Problem to work on =>
Task for the records below: copy exactly from the first line on, stopping once the line with "En un seul passage, la" is copied, and leave out the pictures.

** Opening Records provided block **

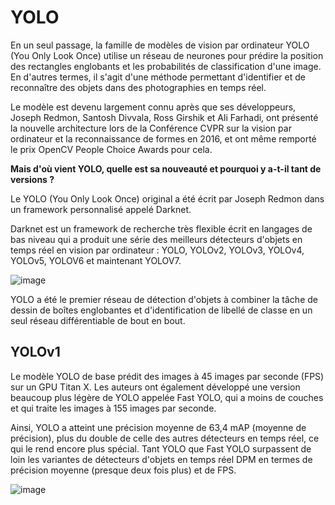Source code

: # YOLO
En un seul passage, la famille de modèles de vision par ordinateur YOLO (You Only Look Once) utilise un réseau de neurones pour prédire la position des rectangles englobants et les probabilités de classification d'une image. En d'autres termes, il s'agit d'une méthode permettant d'identifier et de reconnaître des objets dans des photographies en temps réel.

Le modèle est devenu largement connu après que ses développeurs, Joseph Redmon, Santosh Divvala, Ross Girshik et Ali Farhadi, ont présenté la nouvelle architecture lors de la Conférence CVPR sur la vision par ordinateur et la reconnaissance de formes en 2016, et ont même remporté le prix OpenCV People Choice Awards pour cela.

**Mais d'où vient YOLO, quelle est sa nouveauté et pourquoi y a-t-il tant de versions ?**

Le YOLO (You Only Look Once) original a été écrit par Joseph Redmon dans un framework personnalisé appelé Darknet.

Darknet est un framework de recherche très flexible écrit en langages de bas niveau qui a produit une série des meilleurs détecteurs d'objets en temps réel en vision par ordinateur : YOLO, YOLOv2, YOLOv3, YOLOv4, YOLOv5, YOLOV6 et maintenant YOLOV7.

![image](https://user-images.githubusercontent.com/123757632/233953603-167b62b9-d741-43eb-8918-deb5674aa126.png)

YOLO a été le premier réseau de détection d'objets à combiner la tâche de dessin de boîtes englobantes et d'identification de libellé de classe en un seul réseau différentiable de bout en bout.

## YOLOv1

Le modèle YOLO de base prédit des images à 45 images par seconde (FPS) sur un GPU Titan X. Les auteurs ont également développé une version beaucoup plus légère de YOLO appelée Fast YOLO, qui a moins de couches et qui traite les images à 155 images par seconde.

Ainsi, YOLO a atteint une précision moyenne de 63,4 mAP (moyenne de précision), plus du double de celle des autres détecteurs en temps réel, ce qui le rend encore plus spécial. Tant YOLO que Fast YOLO surpassent de loin les variantes de détecteurs d'objets en temps réel DPM en termes de précision moyenne (presque deux fois plus) et de FPS.

![image](https://user-images.githubusercontent.com/123757632/233956870-191ccd75-ce51-445a-abdb-30e1b7e4ba04.png)

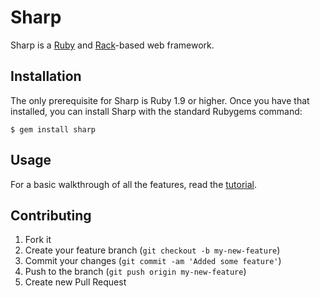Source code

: # Sharp

Sharp is a [Ruby][ruby] and [Rack][rack]-based web framework.

## Installation

The only prerequisite for Sharp is Ruby 1.9 or higher.  Once you have that installed, you can install Sharp with the standard Rubygems command:

    $ gem install sharp

## Usage

For a basic walkthrough of all the features, read the [tutorial][tutorial].

## Contributing

1. Fork it
2. Create your feature branch (`git checkout -b my-new-feature`)
3. Commit your changes (`git commit -am 'Added some feature'`)
4. Push to the branch (`git push origin my-new-feature`)
5. Create new Pull Request

[ruby]: http://www.ruby-lang.org
[rack]: http://rack.github.com
[tutorial]: https://github.com/pjb3/sharp/blob/master/TUTORIAL.md#creating-your-first-app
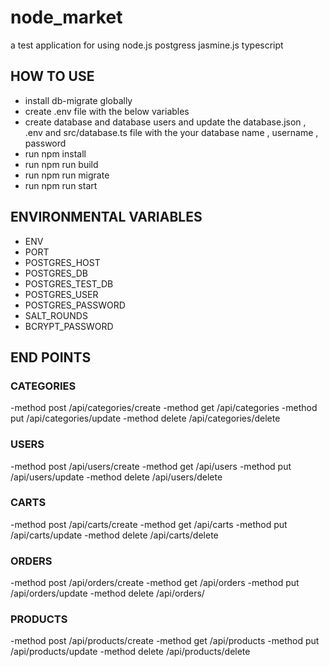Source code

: # node_market

 a test application for using node.js postgress jasmine.js typescript

## HOW TO USE

- install db-migrate globally
- create .env file with the below variables
- create database and database users and update the database.json , .env and src/database.ts file with the your database name , username , password
- run npm install
- run npm run build
- run npm run migrate
- run npm run start

## ENVIRONMENTAL VARIABLES

- ENV
- PORT
- POSTGRES_HOST
- POSTGRES_DB
- POSTGRES_TEST_DB
- POSTGRES_USER
- POSTGRES_PASSWORD
- SALT_ROUNDS
- BCRYPT_PASSWORD

## END POINTS

### CATEGORIES

-method post /api/categories/create
-method get /api/categories
-method put /api/categories/update
-method delete /api/categories/delete

### USERS

-method post /api/users/create
-method get /api/users
-method put /api/users/update
-method delete /api/users/delete

### CARTS

-method post /api/carts/create
-method get /api/carts
-method put /api/carts/update
-method delete /api/carts/delete

### ORDERS

-method post /api/orders/create
-method get /api/orders
-method put /api/orders/update
-method delete /api/orders/

### PRODUCTS

-method post /api/products/create
-method get /api/products
-method put /api/products/update
-method delete /api/products/delete
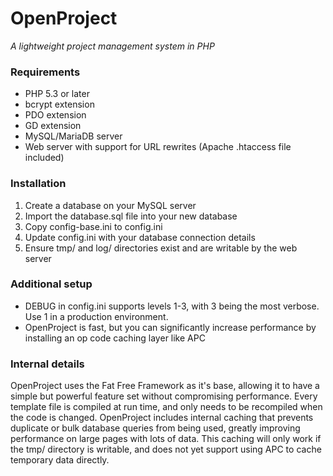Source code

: OpenProject
===========
*A lightweight project management system in PHP*


### Requirements
- PHP 5.3 or later
- bcrypt extension
- PDO extension
- GD extension
- MySQL/MariaDB server
- Web server with support for URL rewrites (Apache .htaccess file included)

### Installation
1. Create a database on your MySQL server
2. Import the database.sql file into your new database
3. Copy config-base.ini to config.ini
4. Update config.ini with your database connection details
5. Ensure tmp/ and log/ directories exist and are writable by the web server

### Additional setup
- DEBUG in config.ini supports levels 1-3, with 3 being the most verbose. Use 1 in a production environment.
- OpenProject is fast, but you can significantly increase performance by installing an op code caching layer like APC

### Internal details
OpenProject uses the Fat Free Framework as it's base, allowing it to have a simple but powerful feature set without compromising performance. Every template file is compiled at run time, and only needs to be recompiled when the code is changed. OpenProject includes internal caching that prevents duplicate or bulk database queries from being used, greatly improving performance on large pages with lots of data. This caching will only work if the tmp/ directory is writable, and does not yet support using APC to cache temporary data directly.
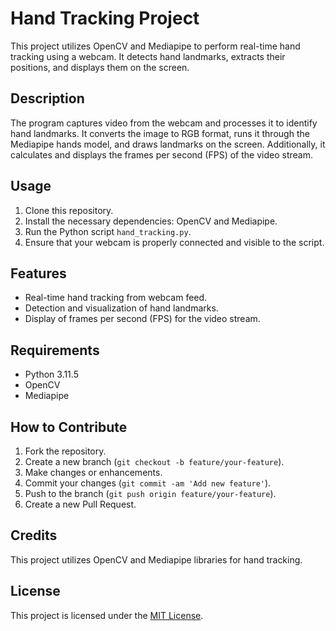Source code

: # Hand Tracking Project

This project utilizes OpenCV and Mediapipe to perform real-time hand tracking using a webcam. It detects hand landmarks, extracts their positions, and displays them on the screen.

## Description

The program captures video from the webcam and processes it to identify hand landmarks. It converts the image to RGB format, runs it through the Mediapipe hands model, and draws landmarks on the screen. Additionally, it calculates and displays the frames per second (FPS) of the video stream.

## Usage

1. Clone this repository.
2. Install the necessary dependencies: OpenCV and Mediapipe.
3. Run the Python script `hand_tracking.py`.
4. Ensure that your webcam is properly connected and visible to the script.

## Features

- Real-time hand tracking from webcam feed.
- Detection and visualization of hand landmarks.
- Display of frames per second (FPS) for the video stream.

## Requirements

- Python 3.11.5
- OpenCV
- Mediapipe

## How to Contribute

1. Fork the repository.
2. Create a new branch (`git checkout -b feature/your-feature`).
3. Make changes or enhancements.
4. Commit your changes (`git commit -am 'Add new feature'`).
5. Push to the branch (`git push origin feature/your-feature`).
6. Create a new Pull Request.

## Credits

This project utilizes OpenCV and Mediapipe libraries for hand tracking.

## License

This project is licensed under the [MIT License](LICENSE).
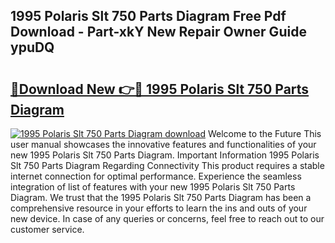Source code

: ## 1995 Polaris Slt 750 Parts Diagram Free Pdf Download - Part-xkY New Repair Owner Guide ypuDQ

# <h2><a href="http://dfqzmmb.blite.top/?on=1995+Polaris+Slt+750+Parts+Diagram">🔗Download New 👉🔴 1995 Polaris Slt 750 Parts Diagram</a></h2>

[![1995 Polaris Slt 750 Parts Diagram download](https://i.imgur.com/lujVjoI.png)](http://dfqzmmb.blite.top/?on=1995+Polaris+Slt+750+Parts+Diagram)
Welcome to the Future This user manual showcases the innovative features and functionalities of your new 1995 Polaris Slt 750 Parts Diagram. Important Information 1995 Polaris Slt 750 Parts Diagram Regarding Connectivity This product requires a stable internet connection for optimal performance. Experience the seamless integration of list of features with your new 1995 Polaris Slt 750 Parts Diagram. We trust that the 1995 Polaris Slt 750 Parts Diagram has been a comprehensive resource in your efforts to learn the ins and outs of your new device. In case of any queries or concerns, feel free to reach out to our customer service.

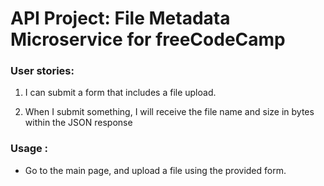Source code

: 
# API Project: File Metadata Microservice for freeCodeCamp

###    User stories:

  1. I can submit a form that includes a file upload.
  
  3. When I submit something, I will receive the file name and size in bytes within the JSON response

### Usage :
* Go to the main page, and upload a file using the provided form.

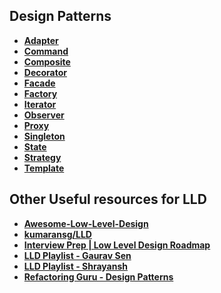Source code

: Design Patterns
---
 
- **[Adapter](./src/main/java/org/rick/adapter)**
- **[Command](./src/main/java/org/rick/command)**
- **[Composite](./src/main/java/org/rick/composite)**
- **[Decorator](./src/main/java/org/rick/decorator)**
- **[Facade](./src/main/java/org/rick/facade)**
- **[Factory](./src/main/java/org/rick/factory)**
- **[Iterator](./src/main/java/org/rick/iterator)**
- **[Observer](./src/main/java/org/rick/observer)**
- **[Proxy](./src/main/java/org/rick/proxy)**
- **[Singleton](./src/main/java/org/rick/singleton)**
- **[State](./src/main/java/org/rick/state)**
- **[Strategy](./src/main/java/org/rick/strategy)**
- **[Template](./src/main/java/org/rick/template)**

Other Useful resources for LLD
---

- **[Awesome-Low-Level-Design](https://github.com/ashishps1/awesome-low-level-design)**
- **[kumaransg/LLD](https://github.com/kumaransg/LLD)**
- **[Interview Prep | Low Level Design Roadmap](https://medium.com/@sandeep.kumar.ece16/low-level-design-roadmap-7581688d96fa)**
- **[LLD Playlist - Gaurav Sen](https://www.youtube.com/playlist?list=PLMCXHnjXnTnvQVh7WsgZ8SurU1O2v_UM7)**
- **[LLD Playlist - Shrayansh](https://www.youtube.com/playlist?list=PL6W8uoQQ2c61X_9e6Net0WdYZidm7zooW)**
- **[Refactoring Guru - Design Patterns](https://refactoring.guru/design-patterns/java)**
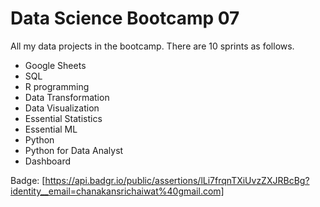 # Data Science Bootcamp 07

All my data projects in the bootcamp. There are 10 sprints as follows.

- Google Sheets
- SQL
- R programming
- Data Transformation
- Data Visualization
- Essential Statistics
- Essential ML
- Python
- Python for Data Analyst
- Dashboard

Badge: [https://api.badgr.io/public/assertions/lLi7frqnTXiUvzZXJRBcBg?identity__email=chanakansrichaiwat%40gmail.com]
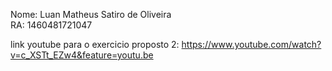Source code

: Nome: Luan Matheus Satiro de Oliveira  
RA: 1460481721047

link youtube para o exercicio proposto 2: https://www.youtube.com/watch?v=c_XSTt_EZw4&feature=youtu.be
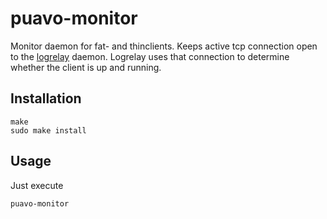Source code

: 
# puavo-monitor

Monitor daemon for fat- and thinclients. Keeps active tcp connection open to the
[logrelay][] daemon. Logrelay uses that connection to determine whether the
client is up and running.

## Installation

    make
    sudo make install

## Usage

Just execute

    puavo-monitor

[logrelay]: https://github.com/opinsys/puavo-logrelay

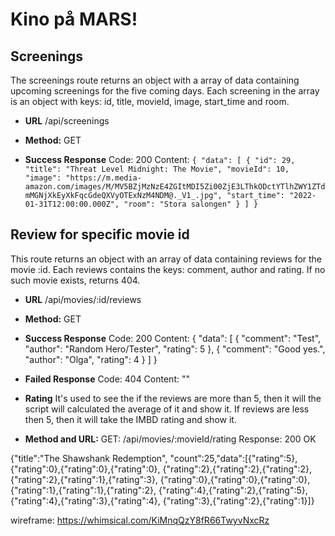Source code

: # Kino på MARS!

## Screenings

The screenings route returns an object with a array of data containing upcoming screenings for the five coming days. Each screening in the array is an object with keys: id, title, movieId, image, start_time and room.

- **URL**
  /api/screenings

- **Method:**
  GET

- **Success Response**
  Code: 200
  Content: `{ "data": [ { "id": 29, "title": "Threat Level Midnight: The Movie", "movieId": 10, "image": "https://m.media- amazon.com/images/M/MV5BZjMzNzE4ZGItMDI5Zi00ZjE3LThkODctYTlhZWY1ZTdmMGNjXkEyXkFqcGdeQXVyOTExNzM4NDM@._V1_.jpg", "start_time": "2022-01-31T12:00:00.000Z", "room": "Stora salongen" } ] }`


## Review for specific movie id

This route returns an object with an array of data containing reviews for the movie :id. Each reviews contains the keys: comment, author and rating. 
If no such movie exists, returns 404.

  - **URL**
  /api/movies/:id/reviews

  - **Method:**
  GET

  - **Success Response**
  Code: 200
  Content: {
    "data": [
      {
        "comment": "Test",
        "author": "Random Hero/Tester",
        "rating": 5
      },
      {
        "comment": "Good yes.",
        "author": "Olga",
        "rating": 4
      }
    ]
  }

  - **Failed Response**
  Code: 404
  Content: ""


- **Rating**
It's used to see the if the reviews are more than 5, then it will the script will calculated the average of it and show it.
If reviews are less then 5, then it will take the IMBD rating and show it. 

- **Method and URL:**
GET: /api/movies/:movieId/rating
Response: 200 OK

{"title":"The Shawshank Redemption",
"count":25,"data":[{"rating":5},
{"rating":0},{"rating":0},{"rating":0},
{"rating":2},{"rating":2},{"rating":2},
{"rating":2},{"rating":1},{"rating":3},
{"rating":0},{"rating":0},{"rating":0},
{"rating":1},{"rating":1},{"rating":2},
{"rating":4},{"rating":2},{"rating":5},
{"rating":4},{"rating":3},{"rating":4},
{"rating":3},{"rating":2},{"rating":1}]}

wireframe: https://whimsical.com/KiMnqQzY8fR66TwyvNxcRz
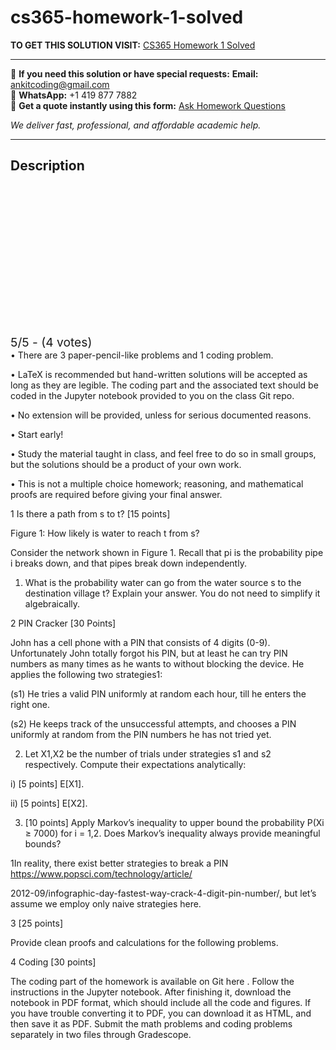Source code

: # cs365-homework-1-solved
**TO GET THIS SOLUTION VISIT:** [CS365 Homework 1 Solved](https://www.ankitcodinghub.com/product/cs365-instructions-solved/)


---

📩 **If you need this solution or have special requests:** **Email:** ankitcoding@gmail.com  
📱 **WhatsApp:** +1 419 877 7882  
📄 **Get a quote instantly using this form:** [Ask Homework Questions](https://www.ankitcodinghub.com/services/ask-homework-questions/)

*We deliver fast, professional, and affordable academic help.*

---

<h2>Description</h2>



<div class="kk-star-ratings kksr-auto kksr-align-center kksr-valign-top" data-payload="{&quot;align&quot;:&quot;center&quot;,&quot;id&quot;:&quot;117832&quot;,&quot;slug&quot;:&quot;default&quot;,&quot;valign&quot;:&quot;top&quot;,&quot;ignore&quot;:&quot;&quot;,&quot;reference&quot;:&quot;auto&quot;,&quot;class&quot;:&quot;&quot;,&quot;count&quot;:&quot;4&quot;,&quot;legendonly&quot;:&quot;&quot;,&quot;readonly&quot;:&quot;&quot;,&quot;score&quot;:&quot;5&quot;,&quot;starsonly&quot;:&quot;&quot;,&quot;best&quot;:&quot;5&quot;,&quot;gap&quot;:&quot;4&quot;,&quot;greet&quot;:&quot;Rate this product&quot;,&quot;legend&quot;:&quot;5\/5 - (4 votes)&quot;,&quot;size&quot;:&quot;24&quot;,&quot;title&quot;:&quot;CS365 Homework 1 Solved&quot;,&quot;width&quot;:&quot;138&quot;,&quot;_legend&quot;:&quot;{score}\/{best} - ({count} {votes})&quot;,&quot;font_factor&quot;:&quot;1.25&quot;}">

<div class="kksr-stars">

<div class="kksr-stars-inactive">
            <div class="kksr-star" data-star="1" style="padding-right: 4px">


<div class="kksr-icon" style="width: 24px; height: 24px;"></div>
        </div>
            <div class="kksr-star" data-star="2" style="padding-right: 4px">


<div class="kksr-icon" style="width: 24px; height: 24px;"></div>
        </div>
            <div class="kksr-star" data-star="3" style="padding-right: 4px">


<div class="kksr-icon" style="width: 24px; height: 24px;"></div>
        </div>
            <div class="kksr-star" data-star="4" style="padding-right: 4px">


<div class="kksr-icon" style="width: 24px; height: 24px;"></div>
        </div>
            <div class="kksr-star" data-star="5" style="padding-right: 4px">


<div class="kksr-icon" style="width: 24px; height: 24px;"></div>
        </div>
    </div>

<div class="kksr-stars-active" style="width: 138px;">
            <div class="kksr-star" style="padding-right: 4px">


<div class="kksr-icon" style="width: 24px; height: 24px;"></div>
        </div>
            <div class="kksr-star" style="padding-right: 4px">


<div class="kksr-icon" style="width: 24px; height: 24px;"></div>
        </div>
            <div class="kksr-star" style="padding-right: 4px">


<div class="kksr-icon" style="width: 24px; height: 24px;"></div>
        </div>
            <div class="kksr-star" style="padding-right: 4px">


<div class="kksr-icon" style="width: 24px; height: 24px;"></div>
        </div>
            <div class="kksr-star" style="padding-right: 4px">


<div class="kksr-icon" style="width: 24px; height: 24px;"></div>
        </div>
    </div>
</div>


<div class="kksr-legend" style="font-size: 19.2px;">
            5/5 - (4 votes)    </div>
    </div>
• There are 3 paper-pencil-like problems and 1 coding problem.

• LaTeX is recommended but hand-written solutions will be accepted as long as they are legible. The coding part and the associated text should be coded in the Jupyter notebook provided to you on the class Git repo.

• No extension will be provided, unless for serious documented reasons.

• Start early!

• Study the material taught in class, and feel free to do so in small groups, but the solutions should be a product of your own work.

• This is not a multiple choice homework; reasoning, and mathematical proofs are required before giving your final answer.

1 Is there a path from s to t? [15 points]

Figure 1: How likely is water to reach t from s?

Consider the network shown in Figure 1. Recall that pi is the probability pipe i breaks down, and that pipes break down independently.

1. What is the probability water can go from the water source s to the destination village t? Explain your answer. You do not need to simplify it algebraically.

2 PIN Cracker [30 Points]

John has a cell phone with a PIN that consists of 4 digits (0-9). Unfortunately John totally forgot his PIN, but at least he can try PIN numbers as many times as he wants to without blocking the device. He applies the following two strategies1:

(s1) He tries a valid PIN uniformly at random each hour, till he enters the right one.

(s2) He keeps track of the unsuccessful attempts, and chooses a PIN uniformly at random from the PIN numbers he has not tried yet.

2. Let X1,X2 be the number of trials under strategies s1 and s2 respectively. Compute their expectations analytically:

i) [5 points] E[X1].

ii) [5 points] E[X2].

3. [10 points] Apply Markov’s inequality to upper bound the probability P(Xi ≥ 7000) for i = 1,2. Does Markov’s inequality always provide meaningful bounds?

1In reality, there exist better strategies to break a PIN https://www.popsci.com/technology/article/

2012-09/infographic-day-fastest-way-crack-4-digit-pin-number/, but let’s assume we employ only naive strategies here.

3 [25 points]

Provide clean proofs and calculations for the following problems.

4 Coding [30 points]

The coding part of the homework is available on Git here . Follow the instructions in the Jupyter notebook. After finishing it, download the notebook in PDF format, which should include all the code and figures. If you have trouble converting it to PDF, you can download it as HTML, and then save it as PDF. Submit the math problems and coding problems separately in two files through Gradescope.
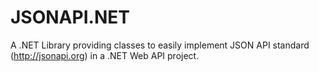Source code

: # JSONAPI.NET
A .NET Library providing classes to easily implement JSON API standard (http://jsonapi.org) in a .NET Web API project.
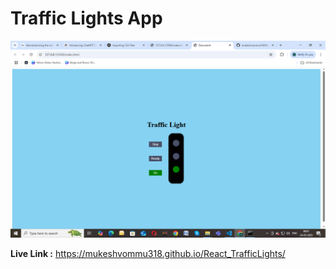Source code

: # Traffic Lights App
 ![trafficapp](https://github.com/mukeshvommu318/React_TrafficLights/blob/c62bae7e8a7e5a5f209b61c0af08391485023075/Screenshot%20(8).png)
 
 **Live Link :** https://mukeshvommu318.github.io/React_TrafficLights/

** Closing Records provided block **

Task result =>
Source code

: # YOLO
En un seul passage, la famille de modèles de vision par ordinateur YOLO (You Only Look Once) utilise un réseau de neurones pour prédire la position des rectangles englobants et les probabilités de classification d'une image. En d'autres termes, il s'agit d'une méthode permettant d'identifier et de reconnaître des objets dans des photographies en temps réel.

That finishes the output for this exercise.